Nature publishes 17 parameter fits to 20 plus data points

mad44 · on Feb 5, 2010

http://www.nature.com/nature/journal/v427/n6972/full/427297a... How one intuitive physicist rescued a team from fruitless research.

Quote from Freeman Dyson:

In desperation I asked Fermi whether he was not impressed by the agreement between our calculated numbers and his measured numbers. He replied, “How many arbitrary parameters did you use for your calculations?” I thought for a moment about our cut-off procedures and said, “Four.” He said, “I remember my friend Johnny von Neumann used to say, with four parameters I can fit an elephant, and with five I can make him wiggle his trunk.

smanek · on Feb 5, 2010

That anecdote was worth it just for 'Johnny von Neumann' ;-)

I've generally heard that most scientists of the day considered von Neumann the smartest man in science (he'd have to be - he single handedly revolutionized several branches of CS, Physics, Math, Economics, etc. Somehow hearing him called 'Johnny' makes him much less intimidating though ...

halo · on Feb 5, 2010

Non-paywall mirror: http://cmm.cit.nih.gov/~hassan/dyson.pdf

hyperbovine · on Feb 5, 2010

Funny, but not as good as the econ paper I once came across extolling the virtues of a method which allowed one to "sidestep the issues associated with negative degrees of freedom" (or something to that effect.) In other words, fitting a line to one data point :-)

houseabsolute · on Feb 5, 2010

As a non-statistician, am I right in thinking that the problem here is that with this many parameters, you can fit almost any data? Or something?

cduan · on Feb 5, 2010

Why yes indeed. Although it's more an issue of the ratio of parameters to data points. Consider, for example: if you had 20 data points and used 20 parameters to fit them, you would generate a model that fits all 20 parameters perfectly! But the model would probably be useless for any new data points, because it takes into account all the irrelevant aspects of the 20 data points (their "randomness").

Have a look at: http://en.wikipedia.org/wiki/Overfitting

larsr · on Feb 5, 2010

It is probably a case of overfitting, but it could also be the case that they are fitting an existing model that really has 17 parameters. Without more context, it's a little hard to judge. If I remember, I'll look at the full paper tomorrow. It might make a nice example.

duskwuff · on Feb 5, 2010

If the model really does have 17 parameters, though, then they need a heck of a lot more than 20 data points to demonstrate its correctness.

larsr · on Feb 5, 2010

Probably, but all I see is a graph and the abstract. It also depends on how the model is being used in the paper. Unless I'm mistaken, Nature puts papers through peer review, which for me personally, anyways, means I'd want to actually read the whole paper before fire and pitchforks.

keefe · on Feb 5, 2010

That's pretty outrageous if the claim in the paper is true - this is a really common problem that I ran into as an undergraduate doing modeling to fit bacterial conjugation rates to differential equations for predator prey dynamics.

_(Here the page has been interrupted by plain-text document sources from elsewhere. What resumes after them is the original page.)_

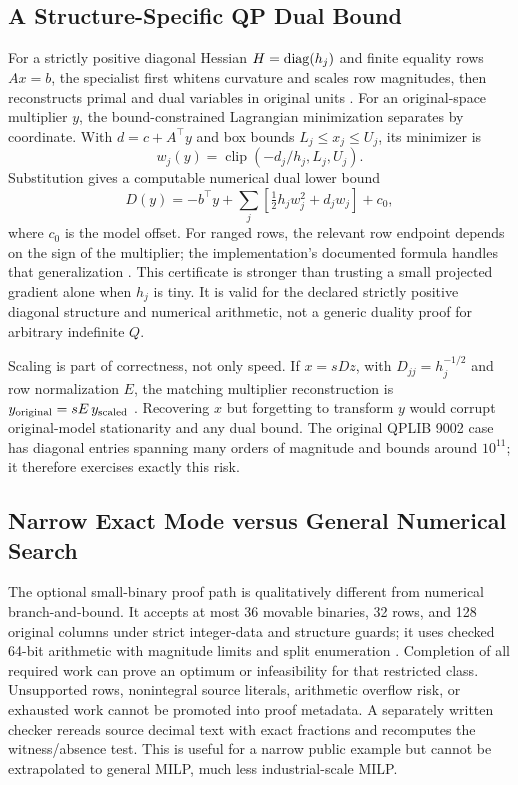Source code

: \documentclass[10pt,a4paper,twocolumn]{article}
\begin{document}
\subsection{A Structure-Specific QP Dual Bound}

For a strictly positive diagonal Hessian $H={\rm diag}(h_j)$ and finite equality rows $Ax=b$, the specialist first whitens curvature and scales row magnitudes, then reconstructs primal and dual variables in original units \cite{diagmethod}. For an original-space multiplier $y$, the bound-constrained Lagrangian minimization separates by coordinate. With $d=c+A^\top y$ and box bounds $L_j\leq x_j\leq U_j$, its minimizer is
\begin{equation}
 w_j(y)=\operatorname{clip}\!\left(-d_j/h_j,L_j,U_j\right).
 \label{eq:clip}
\end{equation}
Substitution gives a computable numerical dual lower bound
\begin{equation}
 D(y)=-b^\top y+\sum_j\left[\tfrac12h_jw_j^2+d_jw_j\right]+c_0,
 \label{eq:qpdual}
\end{equation}
where $c_0$ is the model offset. For ranged rows, the relevant row endpoint depends on the sign of the multiplier; the implementation's documented formula handles that generalization \cite{diagmethod}. This certificate is stronger than trusting a small projected gradient alone when $h_j$ is tiny. It is valid for the declared strictly positive diagonal structure and numerical arithmetic, not a generic duality proof for arbitrary indefinite $Q$.

Scaling is part of correctness, not only speed. If $x=sDz$, with $D_{jj}=h_j^{-1/2}$ and row normalization $E$, the matching multiplier reconstruction is $y_{\rm original}=sE\,y_{\rm scaled}$ \cite{diagmethod}. Recovering $x$ but forgetting to transform $y$ would corrupt original-model stationarity and any dual bound. The original QPLIB 9002 case has diagonal entries spanning many orders of magnitude and bounds around $10^{11}$; it therefore exercises exactly this risk.

\subsection{Narrow Exact Mode versus General Numerical Search}

The optional small-binary proof path is qualitatively different from numerical branch-and-bound. It accepts at most 36 movable binaries, 32 rows, and 128 original columns under strict integer-data and structure guards; it uses checked 64-bit arithmetic with magnitude limits and split enumeration \cite{binaryproof}. Completion of all required work can prove an optimum or infeasibility for that restricted class. Unsupported rows, nonintegral source literals, arithmetic overflow risk, or exhausted work cannot be promoted into proof metadata. A separately written checker rereads source decimal text with exact fractions and recomputes the witness/absence test. This is useful for a narrow public example but cannot be extrapolated to general MILP, much less industrial-scale MILP.
\end{document}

nearestneighbor · on Feb 5, 2010

In general, it's OK to use more parameters than data points even, if you properly use regularization (such as weight decay), for example. Other times, even significantly fewer parameters than data points can be wrong.

jey · on Feb 5, 2010

That sounds pretty ad-hoc. Sure, you can throw an L1 or L2 regularizer on your objective function, but it should be well-motivated.

Should probably just use Gaussian process regression if you want to do inference over the space of all[1] functions in a principled (i.e. Bayesian) manner.

1. (or the space of all polynomial functions or something. I forget)

_delirium · on Feb 5, 2010

I don't think there's any consensus in the statistics community on which of the many ways to do inference over "nearly all" functions is the better one; nonparametric regression is basically a whole field, and pretty in flux over the past 10 years.